Is anyone surprised by SB1062, the latest Arizona law to shock Americans-who-thought-we’d-gotten-over-all-that? Last time it was the Support Our Law Enforcement and Safe Neighborhoods Act, a.k.a. SB1070, which allowed police to stop anyone believed to be an illegal immigrant and demand their papers. The law was decried for effectively making Latino appearance a reasonable basis of suspicion and creating a license for police harassment.
This time it’s a bill that, if signed by Gov. Jan Brewer, would allow business owners to discriminate against gays and lesbians if homosexuality is an affront to their religious beliefs. Well — not quite. That is how the law is being portrayed in the media, but it is both worse than that and not quite so bad.

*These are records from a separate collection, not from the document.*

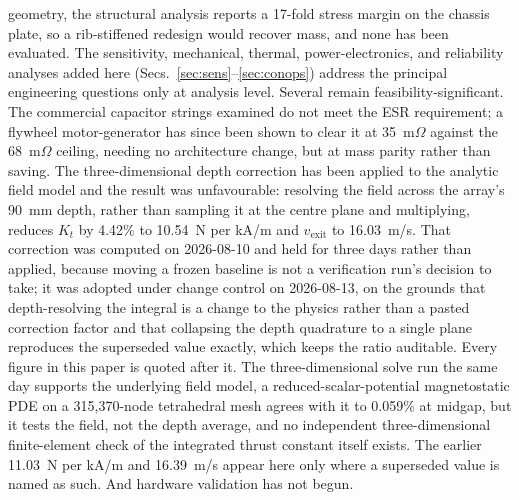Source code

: \documentclass[conference]{IEEEtran}
\begin{document}
geometry, the structural analysis reports a 17-fold stress margin on the chassis plate, so a rib-stiffened redesign would recover mass, and none has been evaluated. The sensitivity, mechanical, thermal, power-electronics, and reliability analyses added here (Secs.~\ref{sec:sens}--\ref{sec:conops}) address the principal engineering questions only at analysis level. Several remain feasibility-significant. The commercial capacitor strings examined do not meet the ESR requirement; a flywheel motor-generator has since been shown to clear it at 35~m$\Omega$ against the 68~m$\Omega$ ceiling, needing no architecture change, but at mass parity rather than saving. The three-dimensional depth correction has been applied to the analytic field model and the result was unfavourable: resolving the field across the array's 90~mm depth, rather than sampling it at the centre plane and multiplying, reduces $K_t$ by 4.42\% to 10.54~N per kA/m and $v_\mathrm{exit}$ to 16.03~m/s. That correction was computed on 2026-08-10 and held for three days rather than applied, because moving a frozen baseline is not a verification run's decision to take; it was adopted under change control on 2026-08-13, on the grounds that depth-resolving the integral is a change to the physics rather than a pasted correction factor and that collapsing the depth quadrature to a single plane reproduces the superseded value exactly, which keeps the ratio auditable. Every figure in this paper is quoted after it. The three-dimensional solve run the same day supports the underlying field model, a reduced-scalar-potential magnetostatic PDE on a 315{,}370-node tetrahedral mesh agrees with it to 0.059\% at midgap, but it tests the field, not the depth average, and no independent three-dimensional finite-element check of the integrated thrust constant itself exists. The earlier 11.03~N per kA/m and 16.39~m/s appear here only where a superseded value is named as such. And hardware validation has not begun.
\end{document}
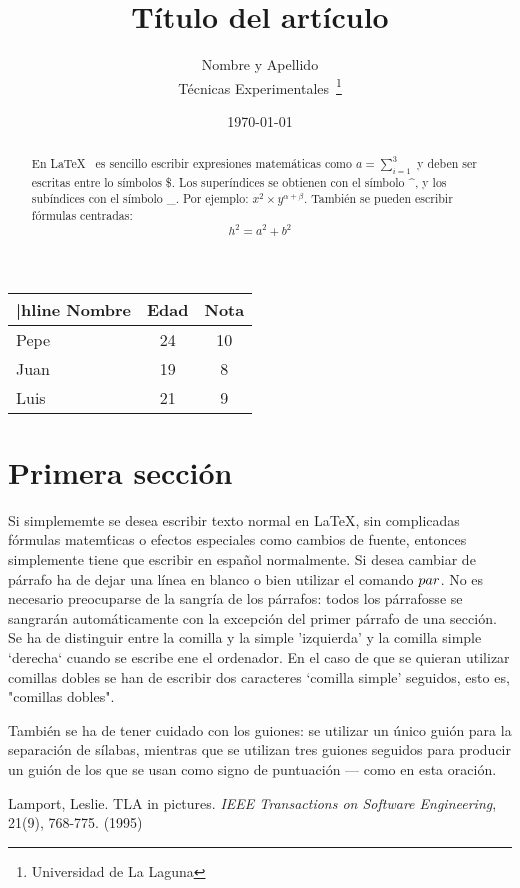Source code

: \documentclass[a4paper,12pt]{article}
\begin{document}
\title{Título del artículo}
\author{Nombre y Apellido \\
Técnicas Experimentales~\footnote{Universidad de La Laguna}
}
\date{\today}
\maketitle

\begin{abstract}
En \LaTeX{}~\cite{Lam:86} es sencillo escribir expresiones
matemáticas como $a=\sum_{i=1}^{3}$
y deben ser escritas entre lo símbolos \$.
Los superíndices se obtienen con el símbolo \^{}, y
los subíndices con el símbolo \_.
Por ejemplo: $x^2 \times y^{\alpha + \beta}$.
También se pueden escribir fórmulas centradas:
\[h^2=a^2 + b^2 \]
\end{abstract}
\bigskip
\begin{tabular}{|l|c|c|}
|hline
Nombre & Edad & Nota \\ \hline
Pepe & 24 & 10 \\ \hline
Juan & 19 & 8 \\ \hline
Luis & 21 & 9 \\ \hline
\end{tabular}

\section{Primera sección}
Si simplememte se desea escribir texto normal en LaTeX,
sin complicadas f\'ormulas matem\'ticas o efectos especiales
como cambios de fuente, entonces simplemente tiene que escribir
en espa\~nol normalmente.
Si desea cambiar de párrafo ha de dejar una línea en blanco o bien
utilizar el comando $\\par$.
No es necesario preocuparse de la sangría de los párrafos:
todos los párrafosse se sangrarán automáticamente con la excepción
del primer párrafo de una sección.
Se ha de distinguir entre la comilla y la simple 'izquierda'
y la comilla simple `derecha` cuando se escribe ene el ordenador.
En el caso de que se quieran utilizar comillas dobles se han de
escribir dos caracteres `comilla simple' seguidos, esto es,
"comillas dobles". \par
También se ha de tener cuidado con los guiones: se utilizar un único
guión para la separación de sílabas, mientras que se utilizan
tres guiones seguidos para producir un guión de los que se usan
como signo de puntuación --- como en esta oración.
\begin{thebibliography}{00}
 Lamport, Leslie.
 TLA in pictures.
 \emph{IEEE Transactions on Software Engineering},
 21(9), 768-775.
 (1995)
 \end{thebibliography}
 
\end{document}
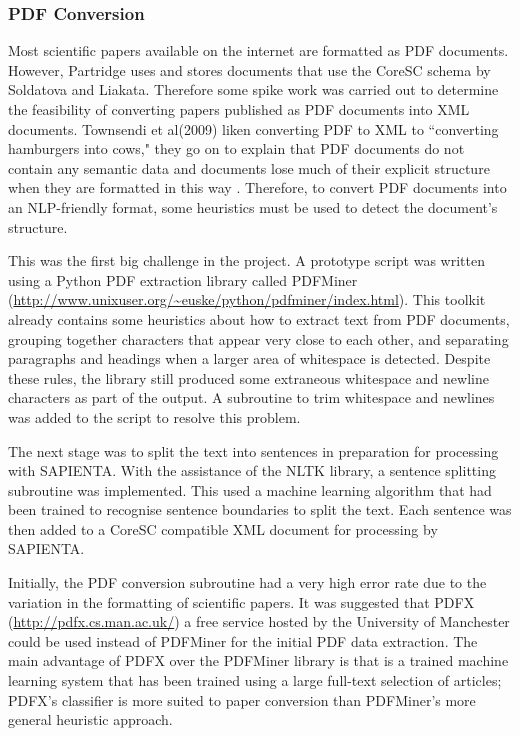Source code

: \documentclass[12pt,a4paper]{article}
\begin{document}
\subsubsection{PDF Conversion}
Most scientific papers available on the internet are formatted as PDF
documents. However, Partridge uses and stores documents that use the CoreSC
schema by Soldatova and Liakata\cite{liakata2008guidelines}. Therefore some
spike work was carried out to determine the feasibility of converting papers
published as PDF documents into XML documents. Townsendi et al(2009) liken converting
PDF to XML to ``converting hamburgers into cows," they go on to explain that
PDF documents do not contain any semantic data and documents lose much of their
explicit structure when they are formatted in this way \cite{Townsend2009}.
Therefore, to convert PDF documents into an NLP-friendly format, some
heuristics must be used to detect the document's structure\cite{pdfminer}.

This was the first big challenge in the project. A prototype script was written
using a Python PDF extraction library called PDFMiner
(\url{http://www.unixuser.org/~euske/python/pdfminer/index.html}).  This
toolkit already contains some heuristics about how to extract text from PDF
documents, grouping together characters that appear very close to each other,
and separating paragraphs and headings when a larger area of whitespace is
detected\cite{pdfminer}. Despite these rules, the library still produced some
extraneous whitespace and newline characters as part of the output. A
subroutine to trim whitespace and newlines was added to the script to resolve
this problem. 

The next stage was to split the text into sentences in preparation for
processing with SAPIENTA. With the assistance of the NLTK library, a sentence
splitting subroutine was implemented. This used a machine learning algorithm
that had been trained to recognise sentence boundaries to split the text. Each
sentence was then added to a CoreSC compatible XML document for processing by
SAPIENTA.

Initially, the PDF conversion subroutine had a very high error rate due to the
variation in the formatting of scientific papers. It was suggested that PDFX
(\url{http://pdfx.cs.man.ac.uk/}) a free service hosted by the University of
Manchester could be used instead of PDFMiner for the initial PDF data
extraction. The main advantage of PDFX over the PDFMiner library is that is a
trained machine learning system that has been trained using a large full-text
selection of articles; PDFX's classifier is more suited to paper conversion
than PDFMiner's more general heuristic approach.
\end{document}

It is worse because it affirms a right to discriminate against anyone, not just those of non-traditional sexual orientation, on the basis of religious belief.
Yet it also is not so bad because it actually confers no new rights to discriminate. “In essence, the new law would not [change] much,” Robert Volk, professor of law at Boston University, told me. Even today, “anyone can discriminate against an individual based on sexual orientation in Arizona.”
This may come as a surprise. You might think that if you can’t bar a black man from your lunch counter, you can’t bar a gay one either. But sexual orientation, unlike race, is not protected under federal civil rights law, so it’s every state for itself.
This does not mean that Arizona’s law, should it make it past Governor Brewer’s desk, is entirely without consequence. It would supersede local non-discrimination ordinances. For example, the city of Tucson currently bars private companies — though not private clubs, such as, presumably, the many golf clubs that pock the desert with green — from discriminating on the basis of sexual orientation. If the new law takes effect, Tucson’s stronger protections will be dashed.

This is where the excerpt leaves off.